§ **Exercise prompt**
Write the records out exactly, so that no picture remains in the copy.

§ **Data extracts**
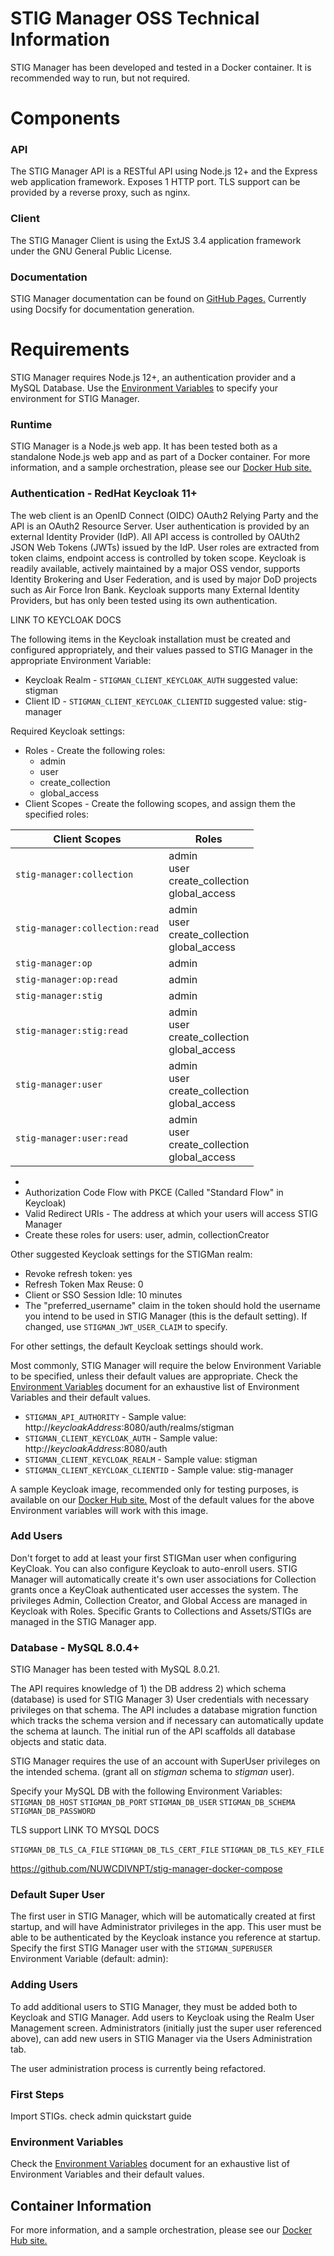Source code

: # STIG Manager OSS Technical Information

STIG Manager has been developed and tested in a Docker container. It is recommended way to run, but not required. 

# Components 
### API
The STIG Manager API is a RESTful API using Node.js 12+ and the Express web application framework. Exposes 1 HTTP port. TLS support can be provided by a reverse proxy, such as nginx.

### Client
The STIG Manager Client is using the ExtJS 3.4 application framework under the GNU General Public License.

### Documentation
STIG Manager documentation can be found on [GitHub Pages.](https://nuwcdivnpt.github.io/stig-manager/) Currently using Docsify for documentation generation.


# Requirements
STIG Manager requires Node.js 12+, an authentication provider and a MySQL Database. Use the [Environment Variables](Environment_Variables.md) to specify your environment for STIG Manager.

### Runtime
STIG Manager is a Node.js web app. It has been tested both as a standalone Node.js web app and as part of a Docker container. For more information, and a sample orchestration, please see our [Docker Hub site.](https://hub.docker.com/r/carlsmig/stig-manager)

### Authentication - RedHat Keycloak 11+
The web client is an OpenID Connect (OIDC) OAuth2 Relying Party and the API is an OAuth2 Resource Server. User authentication is provided by an external Identity Provider (IdP). All API access is controlled by OAUth2 JSON Web Tokens (JWTs) issued by the IdP. User roles are extracted from token claims, endpoint access is controlled by token scope. 
Keycloak is readily available, actively maintained by a major OSS vendor, supports Identity Brokering and User Federation, and is used by major DoD projects such as Air Force Iron Bank.
Keycloak supports many External Identity Providers, but has only been tested using its own authentication. 

LINK TO KEYCLOAK DOCS

The following items in the Keycloak installation must be created and configured appropriately, and their values passed to STIG Manager in the appropriate Environment Variable: 
 * Keycloak Realm - `STIGMAN_CLIENT_KEYCLOAK_AUTH` suggested value: stigman
 * Client ID - `STIGMAN_CLIENT_KEYCLOAK_CLIENTID` suggested value: stig-manager

Required Keycloak settings:
 * Roles - Create the following roles:
   * admin
   * user
   * create_collection
   * global_access
 * Client Scopes - Create the following scopes, and assign them the specified roles:

| **Client Scopes**             | **Roles** | 
|-------------------------------|-----------|
| `stig-manager:collection`      | admin<br>user<br>create_collection<br>global_access          |
| `stig-manager:collection:read` | admin<br>user<br>create_collection<br>global_access          |
| `stig-manager:op`              | admin          |
| `stig-manager:op:read`         | admin          |
| `stig-manager:stig`            | admin          |
| `stig-manager:stig:read`       | admin<br>user<br>create_collection<br>global_access          |
| `stig-manager:user`            | admin<br>user<br>create_collection<br>global_access          |
| `stig-manager:user:read`       | admin<br>user<br>create_collection<br>global_access          |


 * 
 * Authorization Code Flow with PKCE (Called "Standard Flow" in Keycloak)
 * Valid Redirect URIs - The address at which your users will access STIG Manager
 * Create these roles for users: user, admin, collectionCreator


Other suggested Keycloak settings for the STIGMan realm:
  * Revoke refresh token: yes
  * Refresh Token Max Reuse: 0
  * Client or SSO Session Idle: 10 minutes
  * The "preferred_username" claim in the token should hold the username you intend to be used in STIG Manager (this is the default setting). If changed, use `STIGMAN_JWT_USER_CLAIM` to specify.

For other settings, the default Keycloak settings should work.

Most commonly, STIG Manager will require the below Environment Variable to be specified, unless their default values are appropriate.  Check the [Environment Variables](Environment_Variables.md) document for an exhaustive list of Environment Variables and their default values.
 * `STIGMAN_API_AUTHORITY` - Sample value: http://*keycloakAddress*:8080/auth/realms/stigman
 * `STIGMAN_CLIENT_KEYCLOAK_AUTH`  - Sample value: http://*keycloakAddress*:8080/auth
 * `STIGMAN_CLIENT_KEYCLOAK_REALM` - Sample value: stigman
 * `STIGMAN_CLIENT_KEYCLOAK_CLIENTID` - Sample value: stig-manager

A sample Keycloak image, recommended only for testing purposes, is available on our [Docker Hub site.](https://hub.docker.com/repository/docker/nuwcdivnpt/stig-manager-auth) Most of the default values for the above Environment variables will work with this image. 

### Add Users
Don't forget to add at least your first STIGMan user when configuring KeyCloak. You can also configure Keycloak to auto-enroll users. 
STIG Manager will automatically create it's own user associations for Collection grants once a KeyCloak authenticated user accesses the system. The privileges Admin, Collection Creator, and Global Access are managed in Keycloak with Roles. Specific Grants to Collections and Assets/STIGs are managed in the STIG Manager app.


### Database - MySQL 8.0.4+
STIG Manager has been tested with MySQL 8.0.21.

The API requires knowledge of 1) the DB address 2) which schema (database) is used for STIG Manager 3) User credentials with necessary privileges on that schema. The API includes a database migration function which tracks the schema version and if necessary can automatically update the schema at launch. The initial run of the API scaffolds all database objects and static data.

STIG Manager requires the use of an account with SuperUser privileges on the intended schema. (grant all on *stigman* schema to *stigman* user). 

Specify your MySQL DB with the following Environment Variables:
`STIGMAN_DB_HOST`
`STIGMAN_DB_PORT`
`STIGMAN_DB_USER`
`STIGMAN_DB_SCHEMA`
`STIGMAN_DB_PASSWORD`

TLS support
LINK TO MYSQL DOCS

`STIGMAN_DB_TLS_CA_FILE`
`STIGMAN_DB_TLS_CERT_FILE`
`STIGMAN_DB_TLS_KEY_FILE`

https://github.com/NUWCDIVNPT/stig-manager-docker-compose



### Default Super User

The first user in STIG Manager, which will be automatically created at first startup, and will have Administrator privileges in the app.
This user must be able to be authenticated by the Keycloak instance you reference at startup.
Specify the first STIG Manager user with the `STIGMAN_SUPERUSER` Environment Variable (default: admin):

### Adding Users

To add additional users to STIG Manager, they must be added both to Keycloak and STIG Manager. Add users to Keycloak using the Realm User Management screen. Administrators (initially just the super user referenced above), can add new users in STIG Manager via the Users Administration tab.

The user administration process is currently being refactored.

### First Steps
Import STIGs.
check admin quickstart guide

### Environment Variables

Check the [Environment Variables](Environment_Variables.md) document for an exhaustive list of Environment Variables and their default values.

## Container Information

For more information, and a sample orchestration, please see our [Docker Hub site.](https://hub.docker.com/repository/docker/nuwcdivnpt/stig-manager)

§ **Solved exercise**
Source code

: # STIG Manager OSS Technical Information

STIG Manager has been developed and tested in a Docker container. It is recommended way to run, but not required. 

# Components 
### API
The STIG Manager API is a RESTful API using Node.js 12+ and the Express web application framework. Exposes 1 HTTP port. TLS support can be provided by a reverse proxy, such as nginx.

### Client
The STIG Manager Client is using the ExtJS 3.4 application framework under the GNU General Public License.

### Documentation
STIG Manager documentation can be found on [GitHub Pages.](https://nuwcdivnpt.github.io/stig-manager/) Currently using Docsify for documentation generation.


# Requirements
STIG Manager requires Node.js 12+, an authentication provider and a MySQL Database. Use the [Environment Variables](Environment_Variables.md) to specify your environment for STIG Manager.

### Runtime
STIG Manager is a Node.js web app. It has been tested both as a standalone Node.js web app and as part of a Docker container. For more information, and a sample orchestration, please see our [Docker Hub site.](https://hub.docker.com/r/carlsmig/stig-manager)

### Authentication - RedHat Keycloak 11+
The web client is an OpenID Connect (OIDC) OAuth2 Relying Party and the API is an OAuth2 Resource Server. User authentication is provided by an external Identity Provider (IdP). All API access is controlled by OAUth2 JSON Web Tokens (JWTs) issued by the IdP. User roles are extracted from token claims, endpoint access is controlled by token scope. 
Keycloak is readily available, actively maintained by a major OSS vendor, supports Identity Brokering and User Federation, and is used by major DoD projects such as Air Force Iron Bank.
Keycloak supports many External Identity Providers, but has only been tested using its own authentication. 

LINK TO KEYCLOAK DOCS

The following items in the Keycloak installation must be created and configured appropriately, and their values passed to STIG Manager in the appropriate Environment Variable: 
 * Keycloak Realm - `STIGMAN_CLIENT_KEYCLOAK_AUTH` suggested value: stigman
 * Client ID - `STIGMAN_CLIENT_KEYCLOAK_CLIENTID` suggested value: stig-manager

Required Keycloak settings:
 * Roles - Create the following roles:
   * admin
   * user
   * create_collection
   * global_access
 * Client Scopes - Create the following scopes, and assign them the specified roles:

| **Client Scopes**             | **Roles** | 
|-------------------------------|-----------|
| `stig-manager:collection`      | admin<br>user<br>create_collection<br>global_access          |
| `stig-manager:collection:read` | admin<br>user<br>create_collection<br>global_access          |
| `stig-manager:op`              | admin          |
| `stig-manager:op:read`         | admin          |
| `stig-manager:stig`            | admin          |
| `stig-manager:stig:read`       | admin<br>user<br>create_collection<br>global_access          |
| `stig-manager:user`            | admin<br>user<br>create_collection<br>global_access          |
| `stig-manager:user:read`       | admin<br>user<br>create_collection<br>global_access          |


 * 
 * Authorization Code Flow with PKCE (Called "Standard Flow" in Keycloak)
 * Valid Redirect URIs - The address at which your users will access STIG Manager
 * Create these roles for users: user, admin, collectionCreator


Other suggested Keycloak settings for the STIGMan realm:
  * Revoke refresh token: yes
  * Refresh Token Max Reuse: 0
  * Client or SSO Session Idle: 10 minutes
  * The "preferred_username" claim in the token should hold the username you intend to be used in STIG Manager (this is the default setting). If changed, use `STIGMAN_JWT_USER_CLAIM` to specify.

For other settings, the default Keycloak settings should work.

Most commonly, STIG Manager will require the below Environment Variable to be specified, unless their default values are appropriate.  Check the [Environment Variables](Environment_Variables.md) document for an exhaustive list of Environment Variables and their default values.
 * `STIGMAN_API_AUTHORITY` - Sample value: http://*keycloakAddress*:8080/auth/realms/stigman
 * `STIGMAN_CLIENT_KEYCLOAK_AUTH`  - Sample value: http://*keycloakAddress*:8080/auth
 * `STIGMAN_CLIENT_KEYCLOAK_REALM` - Sample value: stigman
 * `STIGMAN_CLIENT_KEYCLOAK_CLIENTID` - Sample value: stig-manager

A sample Keycloak image, recommended only for testing purposes, is available on our [Docker Hub site.](https://hub.docker.com/repository/docker/nuwcdivnpt/stig-manager-auth) Most of the default values for the above Environment variables will work with this image. 

### Add Users
Don't forget to add at least your first STIGMan user when configuring KeyCloak. You can also configure Keycloak to auto-enroll users. 
STIG Manager will automatically create it's own user associations for Collection grants once a KeyCloak authenticated user accesses the system. The privileges Admin, Collection Creator, and Global Access are managed in Keycloak with Roles. Specific Grants to Collections and Assets/STIGs are managed in the STIG Manager app.


### Database - MySQL 8.0.4+
STIG Manager has been tested with MySQL 8.0.21.

The API requires knowledge of 1) the DB address 2) which schema (database) is used for STIG Manager 3) User credentials with necessary privileges on that schema. The API includes a database migration function which tracks the schema version and if necessary can automatically update the schema at launch. The initial run of the API scaffolds all database objects and static data.

STIG Manager requires the use of an account with SuperUser privileges on the intended schema. (grant all on *stigman* schema to *stigman* user). 

Specify your MySQL DB with the following Environment Variables:
`STIGMAN_DB_HOST`
`STIGMAN_DB_PORT`
`STIGMAN_DB_USER`
`STIGMAN_DB_SCHEMA`
`STIGMAN_DB_PASSWORD`

TLS support
LINK TO MYSQL DOCS

`STIGMAN_DB_TLS_CA_FILE`
`STIGMAN_DB_TLS_CERT_FILE`
`STIGMAN_DB_TLS_KEY_FILE`

https://github.com/NUWCDIVNPT/stig-manager-docker-compose



### Default Super User

The first user in STIG Manager, which will be automatically created at first startup, and will have Administrator privileges in the app.
This user must be able to be authenticated by the Keycloak instance you reference at startup.
Specify the first STIG Manager user with the `STIGMAN_SUPERUSER` Environment Variable (default: admin):

### Adding Users

To add additional users to STIG Manager, they must be added both to Keycloak and STIG Manager. Add users to Keycloak using the Realm User Management screen. Administrators (initially just the super user referenced above), can add new users in STIG Manager via the Users Administration tab.

The user administration process is currently being refactored.

### First Steps
Import STIGs.
check admin quickstart guide

### Environment Variables

Check the [Environment Variables](Environment_Variables.md) document for an exhaustive list of Environment Variables and their default values.

## Container Information

For more information, and a sample orchestration, please see our [Docker Hub site.](https://hub.docker.com/repository/docker/nuwcdivnpt/stig-manager)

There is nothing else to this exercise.